Live-action adaptations of Y: The Last Man have been so long coming, we barely noticed FX’s TV take fell behind. That said, the reason for the delay is surprisingly in line with the comic, as writer Michael Green reveals the outcome of the 2016 election made him rethink the pilot.

FX has been developing the Brian K. Vaughan-adapted series since at least 2015, with Green said to be working on the script as recently as January. In conversation with The Hollywood Reporter, however, Green revealed that the inherent misogyny of the 2016 political race made him question how best to tell a story comprised almost entirely of women:

It would have been a very different show, and very different development process, had the election not been as horrifying as it was. I had to put the script down for a couple months and really reassess it tonally, because it became a different creature, it became violent protest.

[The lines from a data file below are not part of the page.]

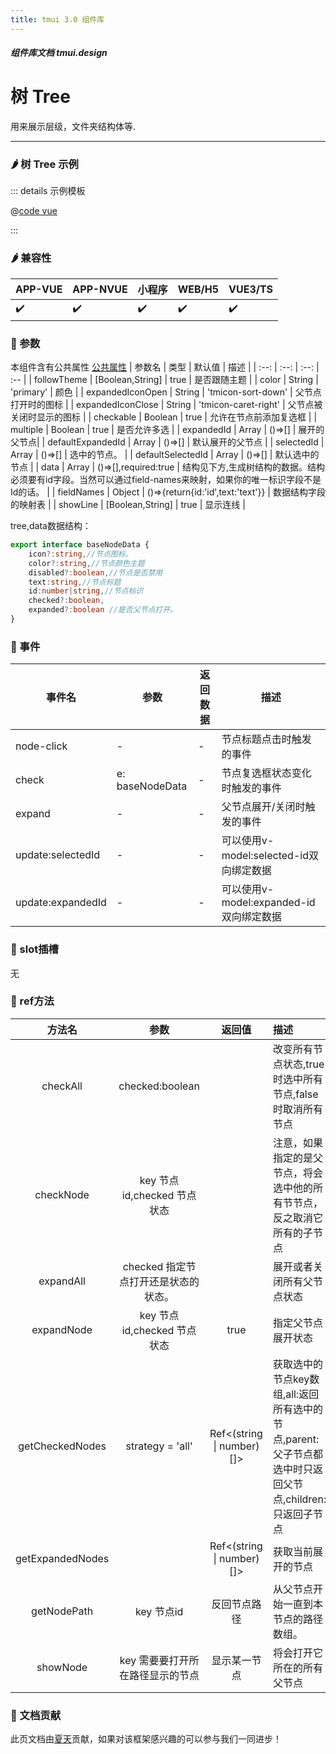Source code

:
 ```yaml
---
title: tmui 3.0 组件库
---
```


<dirtoc></dirtoc>

##### 组件库文档 tmui.design

# 树 Tree
用来展示层级，文件夹结构体等.

---

### :hot_pepper: 树 Tree 示例

<webview url="https://tmui.design/h5/#/pages/showdata/tree"></webview>

::: details 示例模板

@[code vue](pages/showdata/tree.nvue)

:::

### :hot_pepper: 兼容性

| APP-VUE | APP-NVUE | 小程序 | WEB/H5 | VUE3/TS |
| --- | --- | --- | --- | --- |
| :heavy_check_mark: | :heavy_check_mark: | :heavy_check_mark: | :heavy_check_mark: | :heavy_check_mark: |

### :seedling: 参数
本组件含有公共属性 [公共属性](/doc/spec/组件公共样式.md)
| 参数名 | 类型 | 默认值 | 描述 |
| :--: | :--: | :--: | :-- |
| followTheme | [Boolean,String] | true | 是否跟随主题 |
| color | String | 'primary' | 颜色 |
| expandedIconOpen | String | 'tmicon-sort-down' | 父节点打开时的图标 |
| expandedIconClose | String | 'tmicon-caret-right' | 父节点被关闭时显示的图标 |
| checkable | Boolean | true | 允许在节点前添加复选框 |
| multiple | Boolean | true | 是否允许多选 |
| expandedId | Array | ()=>[] |  展开的父节点|
| defaultExpandedId | Array | ()=>[] | 默认展开的父节点 |
| selectedId | Array | ()=>[] | 选中的节点。 |
| defaultSelectedId | Array | ()=>[] | 默认选中的节点 |
| data | Array | ()=>[],required:true | 结构见下方,生成树结构的数据。结构必须要有id字段。当然可以通过field-names来映射，如果你的唯一标识字段不是Id的话。 |
| fieldNames | Object | ()=>{return{id:'id',text:'text'}} | 数据结构字段的映射表 |
| showLine | [Boolean,String] | true | 显示连线 |

tree,data数据结构：
```ts
export interface baseNodeData {
    icon?:string,//节点图标。
    color?:string,//节点颜色主题
    disabled?:boolean,//节点是否禁用
    text:string,//节点标题
    id:number|string,//节点标识
    checked?:boolean,
    expanded?:boolean //是否父节点打开。
}
```

### :rose: 事件
| 事件名 | 参数 | 返回数据 | 描述 |
| --- | --- | --- | --- |
| node-click | - | - | 节点标题点击时触发的事件 |
| check | e: baseNodeData | - | 节点复选框状态变化时触发的事件 |
| expand | - | - | 父节点展开/关闭时触发的事件 |
| update:selectedId | - | - | 可以使用v-model:selected-id双向绑定数据 |
| update:expandedId | - |  -| 可以使用v-model:expanded-id双向绑定数据|

### :corn: slot插槽
无

### :green_salad: ref方法
| 方法名 | 参数 | 返回值 | 描述 |
| :--: | :--: | :--: | :-- |
| checkAll |checked:boolean  |  | 改变所有节点状态,true时选中所有节点,false时取消所有节点 |
| checkNode |key 节点id,checked 节点状态  |  | 注意，如果指定的是父节点，将会选中他的所有节节点，反之取消它所有的子节点 |
| expandAll |checked 指定节点打开还是状态的状态。  |  | 展开或者关闭所有父节点状态 |
| expandNode | key 节点id,checked 节点状态 | true | 指定父节点展开状态 |
| getCheckedNodes |strategy = 'all'  |Ref\<(string \| number)[]\>  | 获取选中的节点key数组,all:返回所有选中的节点,parent:父子节点都选中时只返回父节点,children:只返回子节点|
| getExpandedNodes |  |Ref\<(string \| number)[]\>  | 获取当前展开的节点 |
| getNodePath | key 节点id |反回节点路径  | 从父节点开始一直到本节点的路径数组。 |
| showNode | key 需要要打开所在路径显示的节点 | 显示某一节点 |将会打开它所在的所有父节点  |


### :couplekiss: 文档贡献
此页文档由[夏天](https://gitee.com/Xia_5718)贡献，如果对该框架感兴趣的可以参与我们一同进步！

It couldn’t not be political, and I had to embrace it, and I had to find my way in, and I had to find a way to channel my own dismay, disappointment and rage into it, while still keeping it what it is. For a minute there I almost walked away.

For those unaware of the 60-issue series written by Vaughan and drawn by Pia Guerra in 2002, Y: The Last Man follows the aftermath of an apocalyptic event in which almost every male on Earth simultaneously dies out, save for twenty-something amateur escape artist Yorick, and his pet monkey Ampersand. The pair team with secret agent “355" and a young doctor to travel the country in search of Yorick’s girlfriend Beth, and an answer to the worldwide plague.

FX previously partnered with Vaughan, Color Force’s Nina Jacobson and Brad Simpson (The Hunger Games, American Crime Story) to develop the sci-fi comic as an ongoing series. New Line had earlier acquired the rights in in 2007, setting David Goyer, Carl Ellsworth and director D.J. Caruso to adapt Y: The Last Man as a single film, before rights reverted to Vaughan in 2014.

At the very least, Green confirmed that both FX and Vaughan were supportive of his current pilot draft, though the network wanted “to take their time” to get the show right. Understandably, Y: The Last Man would fall into the same increasingly-relevant space as Hulu’s The Handmaid’s Tale, but will the revamped version feel any different?